Governança corporativa: uma constante universal
Laís Sacchetto e Pedro Ernesto Rocha
Nas últimas décadas, a governança corporativa tornou-se um dos temas mais discutidos no mundo empresarial. A matéria, que antes despertava pouca atenção, ganhou relevância com o advento de escândalos financeiros envolvendo grandes companhias – tais como a WorldCom e a Enron – provocados, em grande medida, por conflitos de interesse entre os executivos e acionistas. Soma-se a isso o reconhecimento dos benefícios advindos da maior transparência na gestão empresarial, em especial para atrair capital e fontes de financiamento, o que culminou na efervescência atual em torno do assunto (1).
Em que pese ser utilizado em grandes companhias de todo o mundo, não há um único conceito para o termo corporate governance. O Instituto Brasileiro de Governança Corporativa (“IBGC”), por exemplo, propõe que
“Governança corporativa é o sistema pelo qual as empresas e demais organizações são dirigidas, monitoradas e incentivadas, envolvendo os relacionamentos entre sócios, conselho de administração, diretoria, órgãos de fiscalização e controle e demais partes interessadas.” (2)
Por sua vez, a Comissão de Valores Mobiliários (“CVM”) apresenta uma definição voltada para o escopo da governança corporativa: “um conjunto de práticas que tem por finalidade otimizar o desempenho de uma companhia ao proteger todas as partes interessadas” (3).
Em verdade, qualquer que seja a conceituação que se adote, o que se verifica é que a noção de governança corporativa está ligada à ideia de gestão ética, transparente e proba, com respeito às diversas partes interessadas na companhia. Assim, de forma geral, fala-se de um sistema de gestão que objetiva aperfeiçoar a estrutura de uma companhia, mediante a regulação dos seus órgãos administrativos e do comportamento das pessoas que neles atuam, bem como no constante aprimoramento do relacionamento e da atuação de stakeholders (ou seja, sócios, auditores internos e externos, empregados, investidores etc.). Sobre este ponto, ressalta-se, as práticas de governança devem visar ao bem da empresa, e não à distinção ou ao favorecimento de quaisquer dos grupos específicos (4).
Para melhor compreender a abrangência e a finalidade da aplicação das normas de governança corporativa, é necessário analisar os princípios ou valores que norteiam as boas práticas de governança.
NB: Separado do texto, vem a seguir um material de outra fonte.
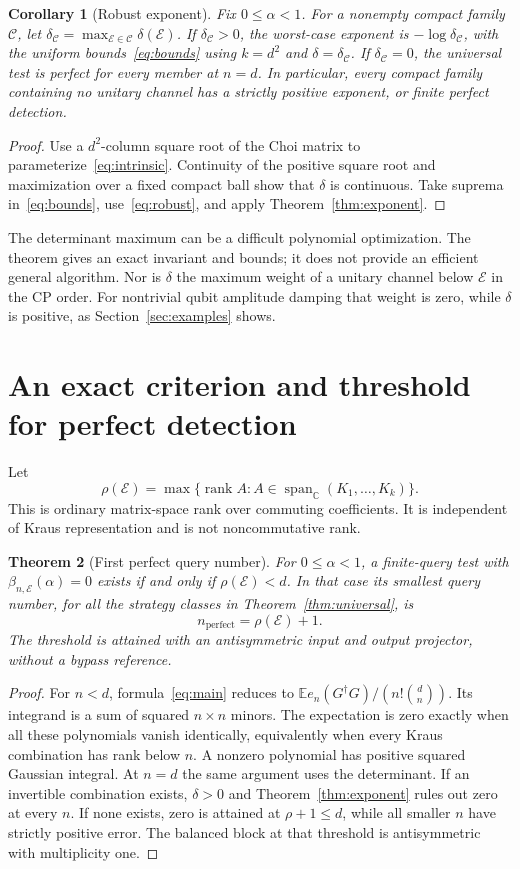 \documentclass[11pt,a4paper]{article}
\newtheorem{theorem}{Theorem}[section]
\newtheorem{corollary}[theorem]{Corollary}
\theoremstyle{remark}\newtheorem{remark}[theorem]{Remark}
\DeclareMathOperator{\rank}{rank}
\newcommand{\E}{\mathcal E}
\newcommand{\C}{\mathcal C}
\newcommand{\EE}{\mathbb E}
\newcommand{\CC}{\mathbb C}
\begin{document}
\begin{corollary}[Robust exponent]\label{cor:robust-exp}
Fix $0\le\alpha<1$. For a nonempty compact family $\C$, let $\delta_\C=\max_{\E\in\C}\delta(\E)$. If $\delta_\C>0$, the worst-case exponent is $-\log\delta_\C$, with the uniform bounds~\eqref{eq:bounds} using $k=d^2$ and $\delta=\delta_\C$. If $\delta_\C=0$, the universal test is perfect for every member at $n=d$. In particular, every compact family containing no unitary channel has a strictly positive exponent, or finite perfect detection.
\end{corollary}
\begin{proof}
Use a $d^2$-column square root of the Choi matrix to parameterize~\eqref{eq:intrinsic}. Continuity of the positive square root and maximization over a fixed compact ball show that $\delta$ is continuous. Take suprema in~\eqref{eq:bounds}, use~\eqref{eq:robust}, and apply Theorem~\ref{thm:exponent}.
\end{proof}

The determinant maximum can be a difficult polynomial optimization. The theorem gives an exact invariant and bounds; it does not provide an efficient general algorithm. Nor is $\delta$ the maximum weight of a unitary channel below $\E$ in the CP order. For nontrivial qubit amplitude damping that weight is zero, while $\delta$ is positive, as Section~\ref{sec:examples} shows.

\section{An exact criterion and threshold for perfect detection}
Let
\[
\rho(\E)=\max\{\rank A:A\in\operatorname{span}_{\CC}(K_1,\ldots,K_k)\}.
\]
This is ordinary matrix-space rank over commuting coefficients. It is independent of Kraus representation and is not noncommutative rank.

\begin{theorem}[First perfect query number]\label{thm:perfect}
For $0\le\alpha<1$, a finite-query test with $\beta_{n,\E}(\alpha)=0$ exists if and only if $\rho(\E)<d$. In that case its smallest query number, for all the strategy classes in Theorem~\ref{thm:universal}, is
\begin{equation}
n_{\mathrm{perfect}}=\rho(\E)+1.
\end{equation}
The threshold is attained with an antisymmetric input and output projector, without a bypass reference.
\end{theorem}
\begin{proof}
For $n<d$, formula~\eqref{eq:main} reduces to $\EE e_n(G^\dagger G)/(n!\binom dn)$. Its integrand is a sum of squared $n\times n$ minors. The expectation is zero exactly when all these polynomials vanish identically, equivalently when every Kraus combination has rank below $n$. A nonzero polynomial has positive squared Gaussian integral. At $n=d$ the same argument uses the determinant. If an invertible combination exists, $\delta>0$ and Theorem~\ref{thm:exponent} rules out zero at every $n$. If none exists, zero is attained at $\rho+1\le d$, while all smaller $n$ have strictly positive error. The balanced block at that threshold is antisymmetric with multiplicity one.
\end{proof}
\end{document}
Destaca-se, no entanto, que a maneira como tais valores são implementados varia em decorrência das diferentes culturas empresariais e arcabouços regulatórios. Não obstante essa distinção, o Principles of Corporate Governance (5), publicado pela Organização para a Cooperação e Desenvolvimento Econômico (“OECD”), pode ser considerado uma referência mundial de práticas relevantes para o bom funcionamento de um sistema de gestão.
No caso brasileiro, apesar da diversidade de códigos que tratam do assunto (6), é possível notar a constância de quatro princípios básicos, os quais seguem abaixo descritos.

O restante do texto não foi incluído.